Problem details: Copy out all the entries word for word.
*** Opening Records ***
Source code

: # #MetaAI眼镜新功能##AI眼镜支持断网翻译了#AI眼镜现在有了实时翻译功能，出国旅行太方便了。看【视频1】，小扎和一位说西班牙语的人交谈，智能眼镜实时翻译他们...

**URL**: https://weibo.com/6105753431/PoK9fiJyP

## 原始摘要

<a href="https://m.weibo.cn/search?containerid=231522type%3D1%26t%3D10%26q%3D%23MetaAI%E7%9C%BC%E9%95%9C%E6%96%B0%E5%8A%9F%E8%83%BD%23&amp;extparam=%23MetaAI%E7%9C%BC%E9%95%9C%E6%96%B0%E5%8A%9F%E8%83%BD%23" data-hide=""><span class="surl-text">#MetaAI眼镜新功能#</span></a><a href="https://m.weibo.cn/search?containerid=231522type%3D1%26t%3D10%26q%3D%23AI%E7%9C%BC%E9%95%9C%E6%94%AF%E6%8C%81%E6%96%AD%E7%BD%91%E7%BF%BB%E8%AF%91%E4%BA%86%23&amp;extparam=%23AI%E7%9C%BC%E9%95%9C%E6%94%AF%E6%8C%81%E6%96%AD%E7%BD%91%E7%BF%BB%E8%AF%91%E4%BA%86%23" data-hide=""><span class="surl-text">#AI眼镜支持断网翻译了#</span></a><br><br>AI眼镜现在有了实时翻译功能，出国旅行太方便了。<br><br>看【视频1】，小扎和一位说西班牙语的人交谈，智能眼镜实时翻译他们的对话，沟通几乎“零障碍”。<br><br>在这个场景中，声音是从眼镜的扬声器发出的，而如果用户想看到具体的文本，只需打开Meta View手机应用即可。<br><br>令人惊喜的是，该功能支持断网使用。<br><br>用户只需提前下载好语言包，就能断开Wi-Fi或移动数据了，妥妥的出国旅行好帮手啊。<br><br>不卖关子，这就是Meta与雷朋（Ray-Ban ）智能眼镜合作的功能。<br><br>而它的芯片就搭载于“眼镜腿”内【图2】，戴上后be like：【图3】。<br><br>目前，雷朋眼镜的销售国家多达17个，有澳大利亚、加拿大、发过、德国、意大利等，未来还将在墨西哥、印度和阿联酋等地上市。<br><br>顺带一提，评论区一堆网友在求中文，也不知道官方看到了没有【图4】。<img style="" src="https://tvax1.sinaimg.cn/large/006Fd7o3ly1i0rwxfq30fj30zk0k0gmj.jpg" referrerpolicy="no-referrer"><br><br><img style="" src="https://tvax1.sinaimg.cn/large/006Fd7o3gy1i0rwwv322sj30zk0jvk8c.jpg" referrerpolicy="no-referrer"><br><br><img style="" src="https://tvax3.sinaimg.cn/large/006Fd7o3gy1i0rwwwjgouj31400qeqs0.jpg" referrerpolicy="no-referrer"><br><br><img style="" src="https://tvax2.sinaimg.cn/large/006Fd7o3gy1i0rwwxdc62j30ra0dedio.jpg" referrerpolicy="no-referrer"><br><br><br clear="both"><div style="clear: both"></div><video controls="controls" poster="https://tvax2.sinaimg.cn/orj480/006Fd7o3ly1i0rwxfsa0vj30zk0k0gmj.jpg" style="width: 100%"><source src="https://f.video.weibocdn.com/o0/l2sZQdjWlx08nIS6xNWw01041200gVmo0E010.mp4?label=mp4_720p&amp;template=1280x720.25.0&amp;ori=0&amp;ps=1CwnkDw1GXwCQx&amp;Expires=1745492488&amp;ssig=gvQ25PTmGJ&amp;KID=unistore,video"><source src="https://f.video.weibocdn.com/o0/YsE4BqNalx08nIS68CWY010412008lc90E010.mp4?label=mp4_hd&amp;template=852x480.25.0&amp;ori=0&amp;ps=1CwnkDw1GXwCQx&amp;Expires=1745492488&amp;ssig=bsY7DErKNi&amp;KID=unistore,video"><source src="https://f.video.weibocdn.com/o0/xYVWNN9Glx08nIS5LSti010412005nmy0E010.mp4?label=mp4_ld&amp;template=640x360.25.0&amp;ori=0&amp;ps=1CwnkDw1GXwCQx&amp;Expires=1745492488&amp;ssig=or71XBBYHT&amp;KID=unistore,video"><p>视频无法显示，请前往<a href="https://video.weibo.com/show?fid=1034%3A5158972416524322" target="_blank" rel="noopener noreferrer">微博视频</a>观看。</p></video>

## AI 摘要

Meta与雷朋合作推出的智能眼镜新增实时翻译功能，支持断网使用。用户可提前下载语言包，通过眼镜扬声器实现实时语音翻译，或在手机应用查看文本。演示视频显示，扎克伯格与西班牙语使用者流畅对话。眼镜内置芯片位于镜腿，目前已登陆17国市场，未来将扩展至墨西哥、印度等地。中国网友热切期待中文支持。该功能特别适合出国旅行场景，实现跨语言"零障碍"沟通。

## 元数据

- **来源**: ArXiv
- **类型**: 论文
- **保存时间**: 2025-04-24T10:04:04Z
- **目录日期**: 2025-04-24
*** Closing Records ***
Written reply:
Source code

: # #MetaAI眼镜新功能##AI眼镜支持断网翻译了#AI眼镜现在有了实时翻译功能，出国旅行太方便了。看【视频1】，小扎和一位说西班牙语的人交谈，智能眼镜实时翻译他们...

**URL**: https://weibo.com/6105753431/PoK9fiJyP

## 原始摘要

<a href="https://m.weibo.cn/search?containerid=231522type%3D1%26t%3D10%26q%3D%23MetaAI%E7%9C%BC%E9%95%9C%E6%96%B0%E5%8A%9F%E8%83%BD%23&amp;extparam=%23MetaAI%E7%9C%BC%E9%95%9C%E6%96%B0%E5%8A%9F%E8%83%BD%23" data-hide=""><span class="surl-text">#MetaAI眼镜新功能#</span></a><a href="https://m.weibo.cn/search?containerid=231522type%3D1%26t%3D10%26q%3D%23AI%E7%9C%BC%E9%95%9C%E6%94%AF%E6%8C%81%E6%96%AD%E7%BD%91%E7%BF%BB%E8%AF%91%E4%BA%86%23&amp;extparam=%23AI%E7%9C%BC%E9%95%9C%E6%94%AF%E6%8C%81%E6%96%AD%E7%BD%91%E7%BF%BB%E8%AF%91%E4%BA%86%23" data-hide=""><span class="surl-text">#AI眼镜支持断网翻译了#</span></a><br><br>AI眼镜现在有了实时翻译功能，出国旅行太方便了。<br><br>看【视频1】，小扎和一位说西班牙语的人交谈，智能眼镜实时翻译他们的对话，沟通几乎“零障碍”。<br><br>在这个场景中，声音是从眼镜的扬声器发出的，而如果用户想看到具体的文本，只需打开Meta View手机应用即可。<br><br>令人惊喜的是，该功能支持断网使用。<br><br>用户只需提前下载好语言包，就能断开Wi-Fi或移动数据了，妥妥的出国旅行好帮手啊。<br><br>不卖关子，这就是Meta与雷朋（Ray-Ban ）智能眼镜合作的功能。<br><br>而它的芯片就搭载于“眼镜腿”内【图2】，戴上后be like：【图3】。<br><br>目前，雷朋眼镜的销售国家多达17个，有澳大利亚、加拿大、发过、德国、意大利等，未来还将在墨西哥、印度和阿联酋等地上市。<br><br>顺带一提，评论区一堆网友在求中文，也不知道官方看到了没有【图4】。<img style="" src="https://tvax1.sinaimg.cn/large/006Fd7o3ly1i0rwxfq30fj30zk0k0gmj.jpg" referrerpolicy="no-referrer"><br><br><img style="" src="https://tvax1.sinaimg.cn/large/006Fd7o3gy1i0rwwv322sj30zk0jvk8c.jpg" referrerpolicy="no-referrer"><br><br><img style="" src="https://tvax3.sinaimg.cn/large/006Fd7o3gy1i0rwwwjgouj31400qeqs0.jpg" referrerpolicy="no-referrer"><br><br><img style="" src="https://tvax2.sinaimg.cn/large/006Fd7o3gy1i0rwwxdc62j30ra0dedio.jpg" referrerpolicy="no-referrer"><br><br><br clear="both"><div style="clear: both"></div><video controls="controls" poster="https://tvax2.sinaimg.cn/orj480/006Fd7o3ly1i0rwxfsa0vj30zk0k0gmj.jpg" style="width: 100%"><source src="https://f.video.weibocdn.com/o0/l2sZQdjWlx08nIS6xNWw01041200gVmo0E010.mp4?label=mp4_720p&amp;template=1280x720.25.0&amp;ori=0&amp;ps=1CwnkDw1GXwCQx&amp;Expires=1745492488&amp;ssig=gvQ25PTmGJ&amp;KID=unistore,video"><source src="https://f.video.weibocdn.com/o0/YsE4BqNalx08nIS68CWY010412008lc90E010.mp4?label=mp4_hd&amp;template=852x480.25.0&amp;ori=0&amp;ps=1CwnkDw1GXwCQx&amp;Expires=1745492488&amp;ssig=bsY7DErKNi&amp;KID=unistore,video"><source src="https://f.video.weibocdn.com/o0/xYVWNN9Glx08nIS5LSti010412005nmy0E010.mp4?label=mp4_ld&amp;template=640x360.25.0&amp;ori=0&amp;ps=1CwnkDw1GXwCQx&amp;Expires=1745492488&amp;ssig=or71XBBYHT&amp;KID=unistore,video"><p>视频无法显示，请前往<a href="https://video.weibo.com/show?fid=1034%3A5158972416524322" target="_blank" rel="noopener noreferrer">微博视频</a>观看。</p></video>

## AI 摘要

Meta与雷朋合作推出的智能眼镜新增实时翻译功能，支持断网使用。用户可提前下载语言包，通过眼镜扬声器实现实时语音翻译，或在手机应用查看文本。演示视频显示，扎克伯格与西班牙语使用者流畅对话。眼镜内置芯片位于镜腿，目前已登陆17国市场，未来将扩展至墨西哥、印度等地。中国网友热切期待中文支持。该功能特别适合出国旅行场景，实现跨语言"零障碍"沟通。

## 元数据

- **来源**: ArXiv
- **类型**: 论文
- **保存时间**: 2025-04-24T10:04:04Z
- **目录日期**: 2025-04-24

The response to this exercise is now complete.